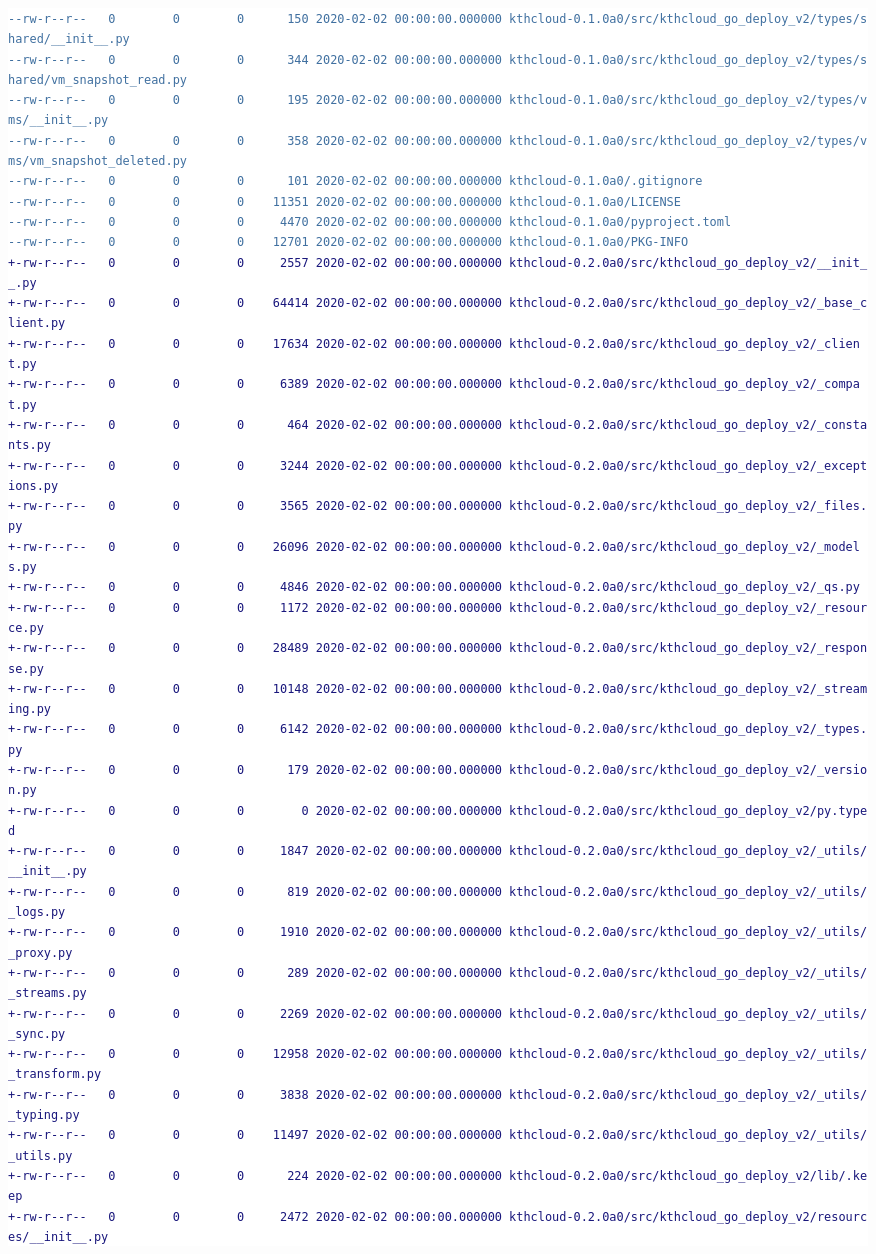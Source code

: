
```diff
--rw-r--r--   0        0        0      150 2020-02-02 00:00:00.000000 kthcloud-0.1.0a0/src/kthcloud_go_deploy_v2/types/shared/__init__.py
--rw-r--r--   0        0        0      344 2020-02-02 00:00:00.000000 kthcloud-0.1.0a0/src/kthcloud_go_deploy_v2/types/shared/vm_snapshot_read.py
--rw-r--r--   0        0        0      195 2020-02-02 00:00:00.000000 kthcloud-0.1.0a0/src/kthcloud_go_deploy_v2/types/vms/__init__.py
--rw-r--r--   0        0        0      358 2020-02-02 00:00:00.000000 kthcloud-0.1.0a0/src/kthcloud_go_deploy_v2/types/vms/vm_snapshot_deleted.py
--rw-r--r--   0        0        0      101 2020-02-02 00:00:00.000000 kthcloud-0.1.0a0/.gitignore
--rw-r--r--   0        0        0    11351 2020-02-02 00:00:00.000000 kthcloud-0.1.0a0/LICENSE
--rw-r--r--   0        0        0     4470 2020-02-02 00:00:00.000000 kthcloud-0.1.0a0/pyproject.toml
--rw-r--r--   0        0        0    12701 2020-02-02 00:00:00.000000 kthcloud-0.1.0a0/PKG-INFO
+-rw-r--r--   0        0        0     2557 2020-02-02 00:00:00.000000 kthcloud-0.2.0a0/src/kthcloud_go_deploy_v2/__init__.py
+-rw-r--r--   0        0        0    64414 2020-02-02 00:00:00.000000 kthcloud-0.2.0a0/src/kthcloud_go_deploy_v2/_base_client.py
+-rw-r--r--   0        0        0    17634 2020-02-02 00:00:00.000000 kthcloud-0.2.0a0/src/kthcloud_go_deploy_v2/_client.py
+-rw-r--r--   0        0        0     6389 2020-02-02 00:00:00.000000 kthcloud-0.2.0a0/src/kthcloud_go_deploy_v2/_compat.py
+-rw-r--r--   0        0        0      464 2020-02-02 00:00:00.000000 kthcloud-0.2.0a0/src/kthcloud_go_deploy_v2/_constants.py
+-rw-r--r--   0        0        0     3244 2020-02-02 00:00:00.000000 kthcloud-0.2.0a0/src/kthcloud_go_deploy_v2/_exceptions.py
+-rw-r--r--   0        0        0     3565 2020-02-02 00:00:00.000000 kthcloud-0.2.0a0/src/kthcloud_go_deploy_v2/_files.py
+-rw-r--r--   0        0        0    26096 2020-02-02 00:00:00.000000 kthcloud-0.2.0a0/src/kthcloud_go_deploy_v2/_models.py
+-rw-r--r--   0        0        0     4846 2020-02-02 00:00:00.000000 kthcloud-0.2.0a0/src/kthcloud_go_deploy_v2/_qs.py
+-rw-r--r--   0        0        0     1172 2020-02-02 00:00:00.000000 kthcloud-0.2.0a0/src/kthcloud_go_deploy_v2/_resource.py
+-rw-r--r--   0        0        0    28489 2020-02-02 00:00:00.000000 kthcloud-0.2.0a0/src/kthcloud_go_deploy_v2/_response.py
+-rw-r--r--   0        0        0    10148 2020-02-02 00:00:00.000000 kthcloud-0.2.0a0/src/kthcloud_go_deploy_v2/_streaming.py
+-rw-r--r--   0        0        0     6142 2020-02-02 00:00:00.000000 kthcloud-0.2.0a0/src/kthcloud_go_deploy_v2/_types.py
+-rw-r--r--   0        0        0      179 2020-02-02 00:00:00.000000 kthcloud-0.2.0a0/src/kthcloud_go_deploy_v2/_version.py
+-rw-r--r--   0        0        0        0 2020-02-02 00:00:00.000000 kthcloud-0.2.0a0/src/kthcloud_go_deploy_v2/py.typed
+-rw-r--r--   0        0        0     1847 2020-02-02 00:00:00.000000 kthcloud-0.2.0a0/src/kthcloud_go_deploy_v2/_utils/__init__.py
+-rw-r--r--   0        0        0      819 2020-02-02 00:00:00.000000 kthcloud-0.2.0a0/src/kthcloud_go_deploy_v2/_utils/_logs.py
+-rw-r--r--   0        0        0     1910 2020-02-02 00:00:00.000000 kthcloud-0.2.0a0/src/kthcloud_go_deploy_v2/_utils/_proxy.py
+-rw-r--r--   0        0        0      289 2020-02-02 00:00:00.000000 kthcloud-0.2.0a0/src/kthcloud_go_deploy_v2/_utils/_streams.py
+-rw-r--r--   0        0        0     2269 2020-02-02 00:00:00.000000 kthcloud-0.2.0a0/src/kthcloud_go_deploy_v2/_utils/_sync.py
+-rw-r--r--   0        0        0    12958 2020-02-02 00:00:00.000000 kthcloud-0.2.0a0/src/kthcloud_go_deploy_v2/_utils/_transform.py
+-rw-r--r--   0        0        0     3838 2020-02-02 00:00:00.000000 kthcloud-0.2.0a0/src/kthcloud_go_deploy_v2/_utils/_typing.py
+-rw-r--r--   0        0        0    11497 2020-02-02 00:00:00.000000 kthcloud-0.2.0a0/src/kthcloud_go_deploy_v2/_utils/_utils.py
+-rw-r--r--   0        0        0      224 2020-02-02 00:00:00.000000 kthcloud-0.2.0a0/src/kthcloud_go_deploy_v2/lib/.keep
+-rw-r--r--   0        0        0     2472 2020-02-02 00:00:00.000000 kthcloud-0.2.0a0/src/kthcloud_go_deploy_v2/resources/__init__.py
```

● **ABOUT THIS TASK**
None of the pictures should appear; repeat the records exactly otherwise.

● **ANSWER BOX**
Source code

:
```diff
--rw-r--r--   0        0        0      150 2020-02-02 00:00:00.000000 kthcloud-0.1.0a0/src/kthcloud_go_deploy_v2/types/shared/__init__.py
--rw-r--r--   0        0        0      344 2020-02-02 00:00:00.000000 kthcloud-0.1.0a0/src/kthcloud_go_deploy_v2/types/shared/vm_snapshot_read.py
--rw-r--r--   0        0        0      195 2020-02-02 00:00:00.000000 kthcloud-0.1.0a0/src/kthcloud_go_deploy_v2/types/vms/__init__.py
--rw-r--r--   0        0        0      358 2020-02-02 00:00:00.000000 kthcloud-0.1.0a0/src/kthcloud_go_deploy_v2/types/vms/vm_snapshot_deleted.py
--rw-r--r--   0        0        0      101 2020-02-02 00:00:00.000000 kthcloud-0.1.0a0/.gitignore
--rw-r--r--   0        0        0    11351 2020-02-02 00:00:00.000000 kthcloud-0.1.0a0/LICENSE
--rw-r--r--   0        0        0     4470 2020-02-02 00:00:00.000000 kthcloud-0.1.0a0/pyproject.toml
--rw-r--r--   0        0        0    12701 2020-02-02 00:00:00.000000 kthcloud-0.1.0a0/PKG-INFO
+-rw-r--r--   0        0        0     2557 2020-02-02 00:00:00.000000 kthcloud-0.2.0a0/src/kthcloud_go_deploy_v2/__init__.py
+-rw-r--r--   0        0        0    64414 2020-02-02 00:00:00.000000 kthcloud-0.2.0a0/src/kthcloud_go_deploy_v2/_base_client.py
+-rw-r--r--   0        0        0    17634 2020-02-02 00:00:00.000000 kthcloud-0.2.0a0/src/kthcloud_go_deploy_v2/_client.py
+-rw-r--r--   0        0        0     6389 2020-02-02 00:00:00.000000 kthcloud-0.2.0a0/src/kthcloud_go_deploy_v2/_compat.py
+-rw-r--r--   0        0        0      464 2020-02-02 00:00:00.000000 kthcloud-0.2.0a0/src/kthcloud_go_deploy_v2/_constants.py
+-rw-r--r--   0        0        0     3244 2020-02-02 00:00:00.000000 kthcloud-0.2.0a0/src/kthcloud_go_deploy_v2/_exceptions.py
+-rw-r--r--   0        0        0     3565 2020-02-02 00:00:00.000000 kthcloud-0.2.0a0/src/kthcloud_go_deploy_v2/_files.py
+-rw-r--r--   0        0        0    26096 2020-02-02 00:00:00.000000 kthcloud-0.2.0a0/src/kthcloud_go_deploy_v2/_models.py
+-rw-r--r--   0        0        0     4846 2020-02-02 00:00:00.000000 kthcloud-0.2.0a0/src/kthcloud_go_deploy_v2/_qs.py
+-rw-r--r--   0        0        0     1172 2020-02-02 00:00:00.000000 kthcloud-0.2.0a0/src/kthcloud_go_deploy_v2/_resource.py
+-rw-r--r--   0        0        0    28489 2020-02-02 00:00:00.000000 kthcloud-0.2.0a0/src/kthcloud_go_deploy_v2/_response.py
+-rw-r--r--   0        0        0    10148 2020-02-02 00:00:00.000000 kthcloud-0.2.0a0/src/kthcloud_go_deploy_v2/_streaming.py
+-rw-r--r--   0        0        0     6142 2020-02-02 00:00:00.000000 kthcloud-0.2.0a0/src/kthcloud_go_deploy_v2/_types.py
+-rw-r--r--   0        0        0      179 2020-02-02 00:00:00.000000 kthcloud-0.2.0a0/src/kthcloud_go_deploy_v2/_version.py
+-rw-r--r--   0        0        0        0 2020-02-02 00:00:00.000000 kthcloud-0.2.0a0/src/kthcloud_go_deploy_v2/py.typed
+-rw-r--r--   0        0        0     1847 2020-02-02 00:00:00.000000 kthcloud-0.2.0a0/src/kthcloud_go_deploy_v2/_utils/__init__.py
+-rw-r--r--   0        0        0      819 2020-02-02 00:00:00.000000 kthcloud-0.2.0a0/src/kthcloud_go_deploy_v2/_utils/_logs.py
+-rw-r--r--   0        0        0     1910 2020-02-02 00:00:00.000000 kthcloud-0.2.0a0/src/kthcloud_go_deploy_v2/_utils/_proxy.py
+-rw-r--r--   0        0        0      289 2020-02-02 00:00:00.000000 kthcloud-0.2.0a0/src/kthcloud_go_deploy_v2/_utils/_streams.py
+-rw-r--r--   0        0        0     2269 2020-02-02 00:00:00.000000 kthcloud-0.2.0a0/src/kthcloud_go_deploy_v2/_utils/_sync.py
+-rw-r--r--   0        0        0    12958 2020-02-02 00:00:00.000000 kthcloud-0.2.0a0/src/kthcloud_go_deploy_v2/_utils/_transform.py
+-rw-r--r--   0        0        0     3838 2020-02-02 00:00:00.000000 kthcloud-0.2.0a0/src/kthcloud_go_deploy_v2/_utils/_typing.py
+-rw-r--r--   0        0        0    11497 2020-02-02 00:00:00.000000 kthcloud-0.2.0a0/src/kthcloud_go_deploy_v2/_utils/_utils.py
+-rw-r--r--   0        0        0      224 2020-02-02 00:00:00.000000 kthcloud-0.2.0a0/src/kthcloud_go_deploy_v2/lib/.keep
+-rw-r--r--   0        0        0     2472 2020-02-02 00:00:00.000000 kthcloud-0.2.0a0/src/kthcloud_go_deploy_v2/resources/__init__.py
```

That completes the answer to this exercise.